[Saved entries]
▬▬▬▬▬▬

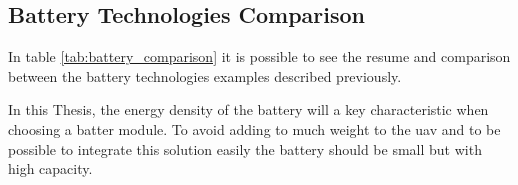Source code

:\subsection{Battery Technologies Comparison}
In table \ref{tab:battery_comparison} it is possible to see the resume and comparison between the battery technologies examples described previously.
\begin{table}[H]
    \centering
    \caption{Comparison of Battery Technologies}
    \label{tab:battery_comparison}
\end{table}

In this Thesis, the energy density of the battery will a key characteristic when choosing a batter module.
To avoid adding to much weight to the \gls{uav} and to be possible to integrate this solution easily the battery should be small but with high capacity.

▬▬▬▬▬▬

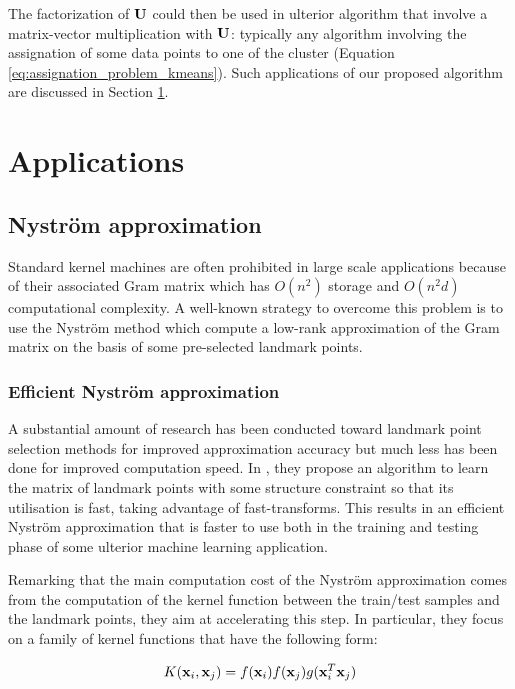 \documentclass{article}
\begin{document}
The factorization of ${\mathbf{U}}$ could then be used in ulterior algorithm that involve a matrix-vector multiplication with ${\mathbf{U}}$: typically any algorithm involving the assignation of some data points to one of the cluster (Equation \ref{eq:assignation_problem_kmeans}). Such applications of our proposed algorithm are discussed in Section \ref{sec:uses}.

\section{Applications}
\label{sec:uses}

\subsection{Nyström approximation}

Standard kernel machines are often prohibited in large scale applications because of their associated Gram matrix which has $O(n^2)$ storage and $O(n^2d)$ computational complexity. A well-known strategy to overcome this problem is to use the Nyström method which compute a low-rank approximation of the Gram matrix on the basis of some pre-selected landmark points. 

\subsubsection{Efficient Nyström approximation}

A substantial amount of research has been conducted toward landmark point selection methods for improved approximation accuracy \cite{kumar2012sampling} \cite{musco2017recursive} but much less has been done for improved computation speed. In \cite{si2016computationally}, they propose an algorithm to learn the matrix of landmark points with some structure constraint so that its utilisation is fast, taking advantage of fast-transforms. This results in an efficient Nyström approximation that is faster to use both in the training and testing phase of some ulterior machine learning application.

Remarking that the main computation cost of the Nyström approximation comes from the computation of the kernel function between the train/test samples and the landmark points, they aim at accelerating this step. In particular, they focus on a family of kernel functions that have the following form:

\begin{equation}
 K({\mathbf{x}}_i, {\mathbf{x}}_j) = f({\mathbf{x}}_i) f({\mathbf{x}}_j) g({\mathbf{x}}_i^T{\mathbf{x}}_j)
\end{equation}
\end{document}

▬▬▬▬▬▬

§ Activity:
Given the records above, return the lines starting at the one that holds "Source code" and ending at the one that holds "To avoid adding", exactly, and nothing besides; leave every picture out.

§ Solution to this task:
Source code

:\subsection{Battery Technologies Comparison}
In table \ref{tab:battery_comparison} it is possible to see the resume and comparison between the battery technologies examples described previously.
\begin{table}[H]
    \centering
    \caption{Comparison of Battery Technologies}
    \label{tab:battery_comparison}
\end{table}

In this Thesis, the energy density of the battery will a key characteristic when choosing a batter module.
To avoid adding to much weight to the \gls{uav} and to be possible to integrate this solution easily the battery should be small but with high capacity.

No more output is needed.